Have you noticed that it’s harder to fall asleep when the lights are on or if you’ve recently been staring at your phone or computer screen?
You're not alone. After multiple astronauts reported insomnia due to constant exposure to light during International Space Station (ISS) missions, NASA began studying how light effects sleep cycles.
Let’s explore the science behind astronaut insomnia and how NASA’s learnings could help you sleep.
Your internal clock
Circadian rhythms are daily patterns of behavior produced naturally by our body that follow a roughly 24-hour cycle. Light is the main signal influencing circadian rhythms, turning on and off genes that control our internal clock.
Sleep is in large part managed by our body’s internal clock. Our internal clock regulates the production of melatonin, a hormone that promotes sleep. Since it is located just above the optic nerves, which relay information from the eyes to the brain, our internal clock receives light or darkness in our environment.

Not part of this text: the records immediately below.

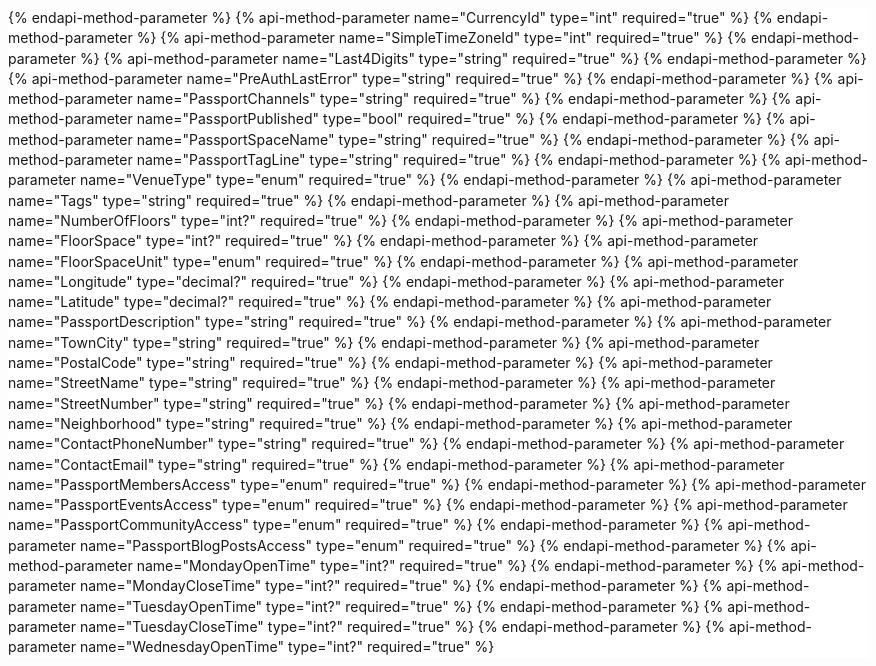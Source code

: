 {% endapi-method-parameter %}
{% api-method-parameter name="CurrencyId" type="int" required="true" %}
{% endapi-method-parameter %}
{% api-method-parameter name="SimpleTimeZoneId" type="int" required="true" %}
{% endapi-method-parameter %}
{% api-method-parameter name="Last4Digits" type="string" required="true" %}
{% endapi-method-parameter %}
{% api-method-parameter name="PreAuthLastError" type="string" required="true" %}
{% endapi-method-parameter %}
{% api-method-parameter name="PassportChannels" type="string" required="true" %}
{% endapi-method-parameter %}
{% api-method-parameter name="PassportPublished" type="bool" required="true" %}
{% endapi-method-parameter %}
{% api-method-parameter name="PassportSpaceName" type="string" required="true" %}
{% endapi-method-parameter %}
{% api-method-parameter name="PassportTagLine" type="string" required="true" %}
{% endapi-method-parameter %}
{% api-method-parameter name="VenueType" type="enum" required="true" %}
{% endapi-method-parameter %}
{% api-method-parameter name="Tags" type="string" required="true" %}
{% endapi-method-parameter %}
{% api-method-parameter name="NumberOfFloors" type="int?" required="true" %}
{% endapi-method-parameter %}
{% api-method-parameter name="FloorSpace" type="int?" required="true" %}
{% endapi-method-parameter %}
{% api-method-parameter name="FloorSpaceUnit" type="enum" required="true" %}
{% endapi-method-parameter %}
{% api-method-parameter name="Longitude" type="decimal?" required="true" %}
{% endapi-method-parameter %}
{% api-method-parameter name="Latitude" type="decimal?" required="true" %}
{% endapi-method-parameter %}
{% api-method-parameter name="PassportDescription" type="string" required="true" %}
{% endapi-method-parameter %}
{% api-method-parameter name="TownCity" type="string" required="true" %}
{% endapi-method-parameter %}
{% api-method-parameter name="PostalCode" type="string" required="true" %}
{% endapi-method-parameter %}
{% api-method-parameter name="StreetName" type="string" required="true" %}
{% endapi-method-parameter %}
{% api-method-parameter name="StreetNumber" type="string" required="true" %}
{% endapi-method-parameter %}
{% api-method-parameter name="Neighborhood" type="string" required="true" %}
{% endapi-method-parameter %}
{% api-method-parameter name="ContactPhoneNumber" type="string" required="true" %}
{% endapi-method-parameter %}
{% api-method-parameter name="ContactEmail" type="string" required="true" %}
{% endapi-method-parameter %}
{% api-method-parameter name="PassportMembersAccess" type="enum" required="true" %}
{% endapi-method-parameter %}
{% api-method-parameter name="PassportEventsAccess" type="enum" required="true" %}
{% endapi-method-parameter %}
{% api-method-parameter name="PassportCommunityAccess" type="enum" required="true" %}
{% endapi-method-parameter %}
{% api-method-parameter name="PassportBlogPostsAccess" type="enum" required="true" %}
{% endapi-method-parameter %}
{% api-method-parameter name="MondayOpenTime" type="int?" required="true" %}
{% endapi-method-parameter %}
{% api-method-parameter name="MondayCloseTime" type="int?" required="true" %}
{% endapi-method-parameter %}
{% api-method-parameter name="TuesdayOpenTime" type="int?" required="true" %}
{% endapi-method-parameter %}
{% api-method-parameter name="TuesdayCloseTime" type="int?" required="true" %}
{% endapi-method-parameter %}
{% api-method-parameter name="WednesdayOpenTime" type="int?" required="true" %}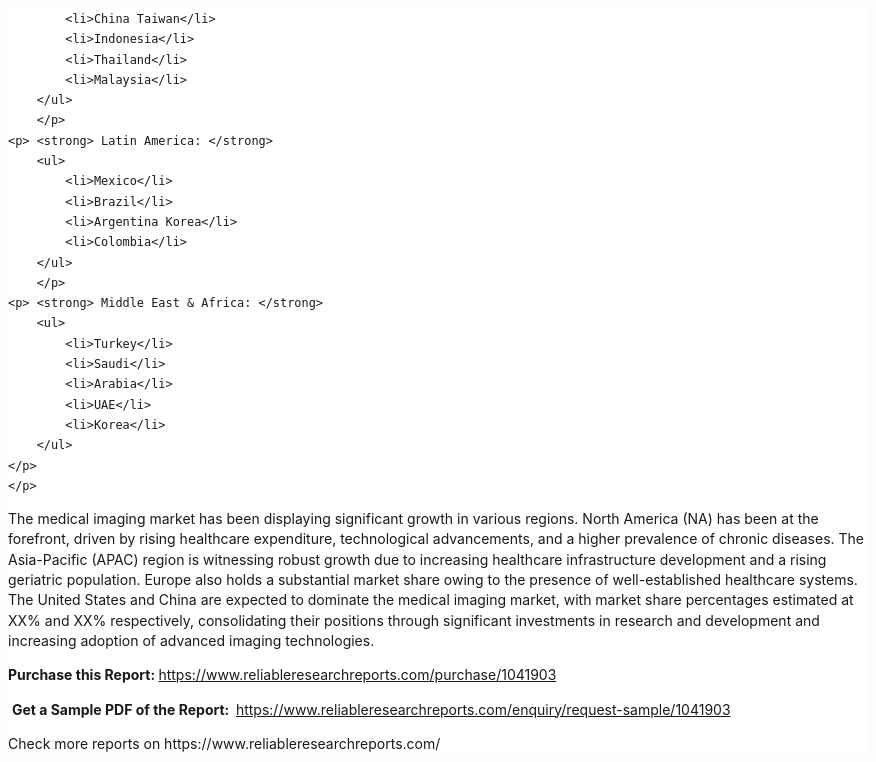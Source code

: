            <li>China Taiwan</li>
            <li>Indonesia</li>
            <li>Thailand</li>
            <li>Malaysia</li>
        </ul>
        </p> 
    <p> <strong> Latin America: </strong>
        <ul>
            <li>Mexico</li>
            <li>Brazil</li>
            <li>Argentina Korea</li>
            <li>Colombia</li>
        </ul>
        </p> 
    <p> <strong> Middle East & Africa: </strong>
        <ul>
            <li>Turkey</li>
            <li>Saudi</li>
            <li>Arabia</li>
            <li>UAE</li>
            <li>Korea</li>
        </ul>
    </p>
    </p>
<p><p>The medical imaging market has been displaying significant growth in various regions. North America (NA) has been at the forefront, driven by rising healthcare expenditure, technological advancements, and a higher prevalence of chronic diseases. The Asia-Pacific (APAC) region is witnessing robust growth due to increasing healthcare infrastructure development and a rising geriatric population. Europe also holds a substantial market share owing to the presence of well-established healthcare systems. The United States and China are expected to dominate the medical imaging market, with market share percentages estimated at XX% and XX% respectively, consolidating their positions through significant investments in research and development and increasing adoption of advanced imaging technologies.</p></p>
<p><strong>Purchase this Report: </strong><a href="https://www.reliableresearchreports.com/purchase/1041903">https://www.reliableresearchreports.com/purchase/1041903</a></p>
<p>&nbsp;<strong>Get a Sample PDF of the Report:&nbsp;&nbsp;</strong><a href="https://www.reliableresearchreports.com/enquiry/request-sample/1041903">https://www.reliableresearchreports.com/enquiry/request-sample/1041903</a></p>
<p><strong></strong></p>
<p>Check more reports on https://www.reliableresearchreports.com/</p>
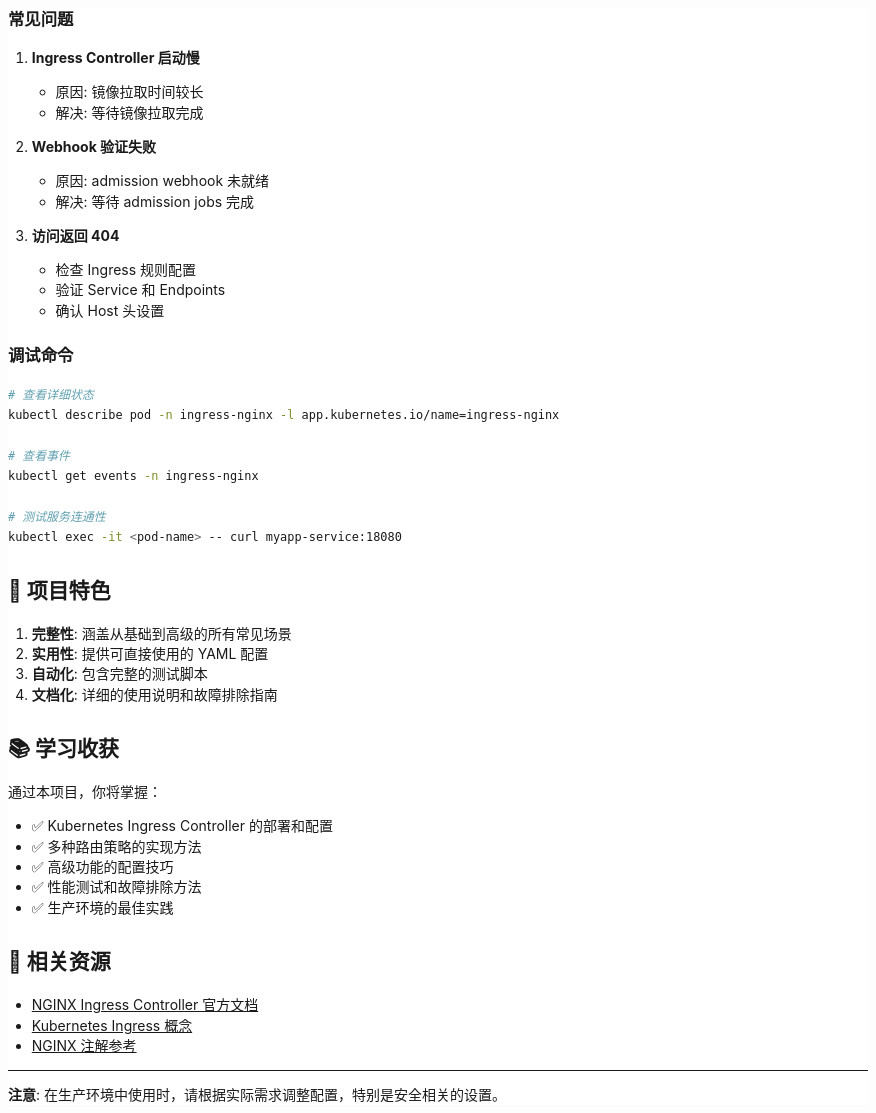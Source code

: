 ### 常见问题

1. **Ingress Controller 启动慢**
   - 原因: 镜像拉取时间较长
   - 解决: 等待镜像拉取完成

2. **Webhook 验证失败**
   - 原因: admission webhook 未就绪
   - 解决: 等待 admission jobs 完成

3. **访问返回 404**
   - 检查 Ingress 规则配置
   - 验证 Service 和 Endpoints
   - 确认 Host 头设置

### 调试命令
```bash
# 查看详细状态
kubectl describe pod -n ingress-nginx -l app.kubernetes.io/name=ingress-nginx

# 查看事件
kubectl get events -n ingress-nginx

# 测试服务连通性
kubectl exec -it <pod-name> -- curl myapp-service:18080
```

## 🎉 项目特色

1. **完整性**: 涵盖从基础到高级的所有常见场景
2. **实用性**: 提供可直接使用的 YAML 配置
3. **自动化**: 包含完整的测试脚本
4. **文档化**: 详细的使用说明和故障排除指南

## 📚 学习收获

通过本项目，你将掌握：
- ✅ Kubernetes Ingress Controller 的部署和配置
- ✅ 多种路由策略的实现方法
- ✅ 高级功能的配置技巧
- ✅ 性能测试和故障排除方法
- ✅ 生产环境的最佳实践

## 🔗 相关资源

- [NGINX Ingress Controller 官方文档](https://kubernetes.github.io/ingress-nginx/)
- [Kubernetes Ingress 概念](https://kubernetes.io/docs/concepts/services-networking/ingress/)
- [NGINX 注解参考](https://kubernetes.github.io/ingress-nginx/user-guide/nginx-configuration/annotations/)

---

**注意**: 在生产环境中使用时，请根据实际需求调整配置，特别是安全相关的设置。 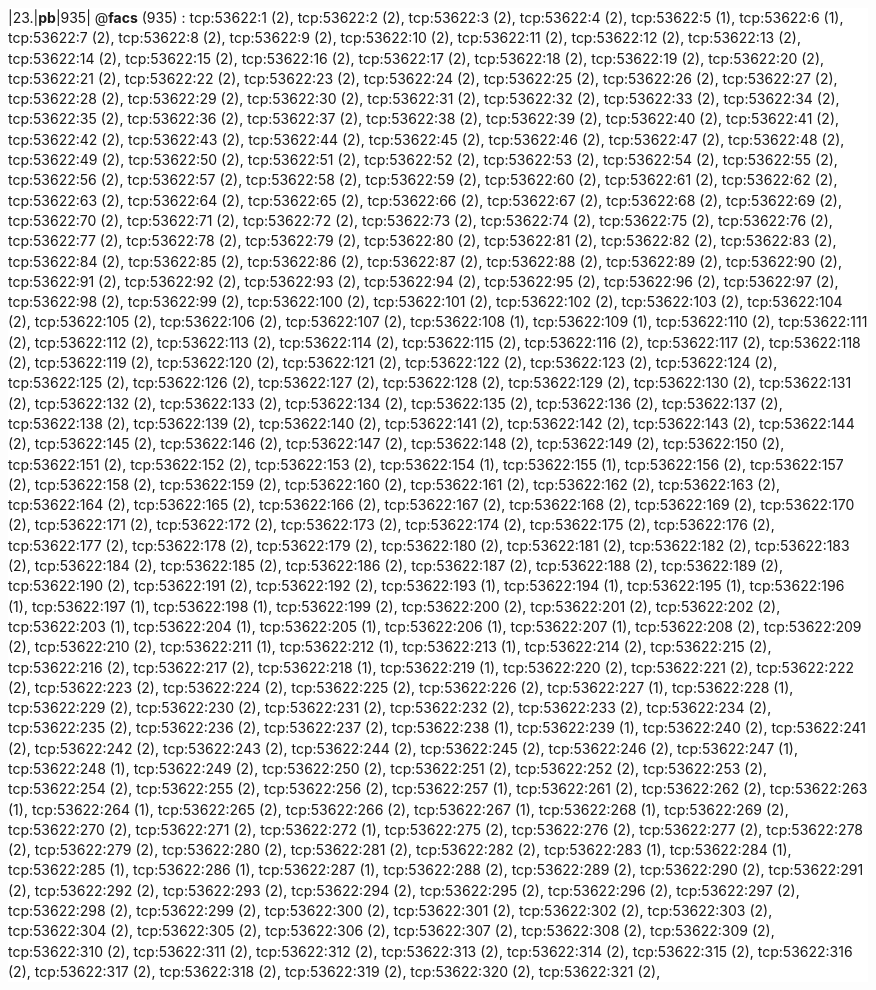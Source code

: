|23.|__pb__|935| @__facs__ (935) : tcp:53622:1 (2), tcp:53622:2 (2), tcp:53622:3 (2), tcp:53622:4 (2), tcp:53622:5 (1), tcp:53622:6 (1), tcp:53622:7 (2), tcp:53622:8 (2), tcp:53622:9 (2), tcp:53622:10 (2), tcp:53622:11 (2), tcp:53622:12 (2), tcp:53622:13 (2), tcp:53622:14 (2), tcp:53622:15 (2), tcp:53622:16 (2), tcp:53622:17 (2), tcp:53622:18 (2), tcp:53622:19 (2), tcp:53622:20 (2), tcp:53622:21 (2), tcp:53622:22 (2), tcp:53622:23 (2), tcp:53622:24 (2), tcp:53622:25 (2), tcp:53622:26 (2), tcp:53622:27 (2), tcp:53622:28 (2), tcp:53622:29 (2), tcp:53622:30 (2), tcp:53622:31 (2), tcp:53622:32 (2), tcp:53622:33 (2), tcp:53622:34 (2), tcp:53622:35 (2), tcp:53622:36 (2), tcp:53622:37 (2), tcp:53622:38 (2), tcp:53622:39 (2), tcp:53622:40 (2), tcp:53622:41 (2), tcp:53622:42 (2), tcp:53622:43 (2), tcp:53622:44 (2), tcp:53622:45 (2), tcp:53622:46 (2), tcp:53622:47 (2), tcp:53622:48 (2), tcp:53622:49 (2), tcp:53622:50 (2), tcp:53622:51 (2), tcp:53622:52 (2), tcp:53622:53 (2), tcp:53622:54 (2), tcp:53622:55 (2), tcp:53622:56 (2), tcp:53622:57 (2), tcp:53622:58 (2), tcp:53622:59 (2), tcp:53622:60 (2), tcp:53622:61 (2), tcp:53622:62 (2), tcp:53622:63 (2), tcp:53622:64 (2), tcp:53622:65 (2), tcp:53622:66 (2), tcp:53622:67 (2), tcp:53622:68 (2), tcp:53622:69 (2), tcp:53622:70 (2), tcp:53622:71 (2), tcp:53622:72 (2), tcp:53622:73 (2), tcp:53622:74 (2), tcp:53622:75 (2), tcp:53622:76 (2), tcp:53622:77 (2), tcp:53622:78 (2), tcp:53622:79 (2), tcp:53622:80 (2), tcp:53622:81 (2), tcp:53622:82 (2), tcp:53622:83 (2), tcp:53622:84 (2), tcp:53622:85 (2), tcp:53622:86 (2), tcp:53622:87 (2), tcp:53622:88 (2), tcp:53622:89 (2), tcp:53622:90 (2), tcp:53622:91 (2), tcp:53622:92 (2), tcp:53622:93 (2), tcp:53622:94 (2), tcp:53622:95 (2), tcp:53622:96 (2), tcp:53622:97 (2), tcp:53622:98 (2), tcp:53622:99 (2), tcp:53622:100 (2), tcp:53622:101 (2), tcp:53622:102 (2), tcp:53622:103 (2), tcp:53622:104 (2), tcp:53622:105 (2), tcp:53622:106 (2), tcp:53622:107 (2), tcp:53622:108 (1), tcp:53622:109 (1), tcp:53622:110 (2), tcp:53622:111 (2), tcp:53622:112 (2), tcp:53622:113 (2), tcp:53622:114 (2), tcp:53622:115 (2), tcp:53622:116 (2), tcp:53622:117 (2), tcp:53622:118 (2), tcp:53622:119 (2), tcp:53622:120 (2), tcp:53622:121 (2), tcp:53622:122 (2), tcp:53622:123 (2), tcp:53622:124 (2), tcp:53622:125 (2), tcp:53622:126 (2), tcp:53622:127 (2), tcp:53622:128 (2), tcp:53622:129 (2), tcp:53622:130 (2), tcp:53622:131 (2), tcp:53622:132 (2), tcp:53622:133 (2), tcp:53622:134 (2), tcp:53622:135 (2), tcp:53622:136 (2), tcp:53622:137 (2), tcp:53622:138 (2), tcp:53622:139 (2), tcp:53622:140 (2), tcp:53622:141 (2), tcp:53622:142 (2), tcp:53622:143 (2), tcp:53622:144 (2), tcp:53622:145 (2), tcp:53622:146 (2), tcp:53622:147 (2), tcp:53622:148 (2), tcp:53622:149 (2), tcp:53622:150 (2), tcp:53622:151 (2), tcp:53622:152 (2), tcp:53622:153 (2), tcp:53622:154 (1), tcp:53622:155 (1), tcp:53622:156 (2), tcp:53622:157 (2), tcp:53622:158 (2), tcp:53622:159 (2), tcp:53622:160 (2), tcp:53622:161 (2), tcp:53622:162 (2), tcp:53622:163 (2), tcp:53622:164 (2), tcp:53622:165 (2), tcp:53622:166 (2), tcp:53622:167 (2), tcp:53622:168 (2), tcp:53622:169 (2), tcp:53622:170 (2), tcp:53622:171 (2), tcp:53622:172 (2), tcp:53622:173 (2), tcp:53622:174 (2), tcp:53622:175 (2), tcp:53622:176 (2), tcp:53622:177 (2), tcp:53622:178 (2), tcp:53622:179 (2), tcp:53622:180 (2), tcp:53622:181 (2), tcp:53622:182 (2), tcp:53622:183 (2), tcp:53622:184 (2), tcp:53622:185 (2), tcp:53622:186 (2), tcp:53622:187 (2), tcp:53622:188 (2), tcp:53622:189 (2), tcp:53622:190 (2), tcp:53622:191 (2), tcp:53622:192 (2), tcp:53622:193 (1), tcp:53622:194 (1), tcp:53622:195 (1), tcp:53622:196 (1), tcp:53622:197 (1), tcp:53622:198 (1), tcp:53622:199 (2), tcp:53622:200 (2), tcp:53622:201 (2), tcp:53622:202 (2), tcp:53622:203 (1), tcp:53622:204 (1), tcp:53622:205 (1), tcp:53622:206 (1), tcp:53622:207 (1), tcp:53622:208 (2), tcp:53622:209 (2), tcp:53622:210 (2), tcp:53622:211 (1), tcp:53622:212 (1), tcp:53622:213 (1), tcp:53622:214 (2), tcp:53622:215 (2), tcp:53622:216 (2), tcp:53622:217 (2), tcp:53622:218 (1), tcp:53622:219 (1), tcp:53622:220 (2), tcp:53622:221 (2), tcp:53622:222 (2), tcp:53622:223 (2), tcp:53622:224 (2), tcp:53622:225 (2), tcp:53622:226 (2), tcp:53622:227 (1), tcp:53622:228 (1), tcp:53622:229 (2), tcp:53622:230 (2), tcp:53622:231 (2), tcp:53622:232 (2), tcp:53622:233 (2), tcp:53622:234 (2), tcp:53622:235 (2), tcp:53622:236 (2), tcp:53622:237 (2), tcp:53622:238 (1), tcp:53622:239 (1), tcp:53622:240 (2), tcp:53622:241 (2), tcp:53622:242 (2), tcp:53622:243 (2), tcp:53622:244 (2), tcp:53622:245 (2), tcp:53622:246 (2), tcp:53622:247 (1), tcp:53622:248 (1), tcp:53622:249 (2), tcp:53622:250 (2), tcp:53622:251 (2), tcp:53622:252 (2), tcp:53622:253 (2), tcp:53622:254 (2), tcp:53622:255 (2), tcp:53622:256 (2), tcp:53622:257 (1), tcp:53622:261 (2), tcp:53622:262 (2), tcp:53622:263 (1), tcp:53622:264 (1), tcp:53622:265 (2), tcp:53622:266 (2), tcp:53622:267 (1), tcp:53622:268 (1), tcp:53622:269 (2), tcp:53622:270 (2), tcp:53622:271 (2), tcp:53622:272 (1), tcp:53622:275 (2), tcp:53622:276 (2), tcp:53622:277 (2), tcp:53622:278 (2), tcp:53622:279 (2), tcp:53622:280 (2), tcp:53622:281 (2), tcp:53622:282 (2), tcp:53622:283 (1), tcp:53622:284 (1), tcp:53622:285 (1), tcp:53622:286 (1), tcp:53622:287 (1), tcp:53622:288 (2), tcp:53622:289 (2), tcp:53622:290 (2), tcp:53622:291 (2), tcp:53622:292 (2), tcp:53622:293 (2), tcp:53622:294 (2), tcp:53622:295 (2), tcp:53622:296 (2), tcp:53622:297 (2), tcp:53622:298 (2), tcp:53622:299 (2), tcp:53622:300 (2), tcp:53622:301 (2), tcp:53622:302 (2), tcp:53622:303 (2), tcp:53622:304 (2), tcp:53622:305 (2), tcp:53622:306 (2), tcp:53622:307 (2), tcp:53622:308 (2), tcp:53622:309 (2), tcp:53622:310 (2), tcp:53622:311 (2), tcp:53622:312 (2), tcp:53622:313 (2), tcp:53622:314 (2), tcp:53622:315 (2), tcp:53622:316 (2), tcp:53622:317 (2), tcp:53622:318 (2), tcp:53622:319 (2), tcp:53622:320 (2), tcp:53622:321 (2),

When there is less light – like at night – our internal clock tells our brain to make more melatonin, which makes us drowsy. The circadian system signals us to be awake and alert during the biological day and to sleep at biological night. If the body is required to perform activities at the wrong biological time, it may not work at its best.
A day on station
During a mission on the ISS, the environmental day does not match the biological day.
The ISS orbits Earth every 90 minutes. So, instead of receiving 12 hours of light followed by 12 hours of dark, astronauts experience 45 minutes of light followed by 45 minutes of dark. That’s 16 sunrises and sunsets each day!
The quick changes of light coming in through the station’s windows disrupt the astronauts natural day cycle.
Lights on station
In order to improve astronauts' sleep quality, the ISS lighting is adjusted.
To simulate a 24 hours day-night cycle, astronauts have 15.5 hours of simulated daylight when the lights in the station are at full brightness. The lights are dimmed for 8.5 hours of sleep time (the lights are not turned off completely, in case of emergency.)
Day lights on the ISS have three settings that help astronauts’ circadian rhythms by changing light brightness and color during the astronauts’ day. The regular setting provides good light for astronaut to see during everyday activities. Before bedtime, the lights switch to a lower intensity that has less blue light. The third setting emits more blue light that can help astronauts when they need to concentrate and be more alert.
From station to Earth
Even though you may not be working in a laboratory floating above the Earth, sleep is still crucial to ensure normal physical and mental health. From the ISS findings, we have learned that limited exposure to light, especially blue light, before bedtime and during sleep can help you get a better night's sleep.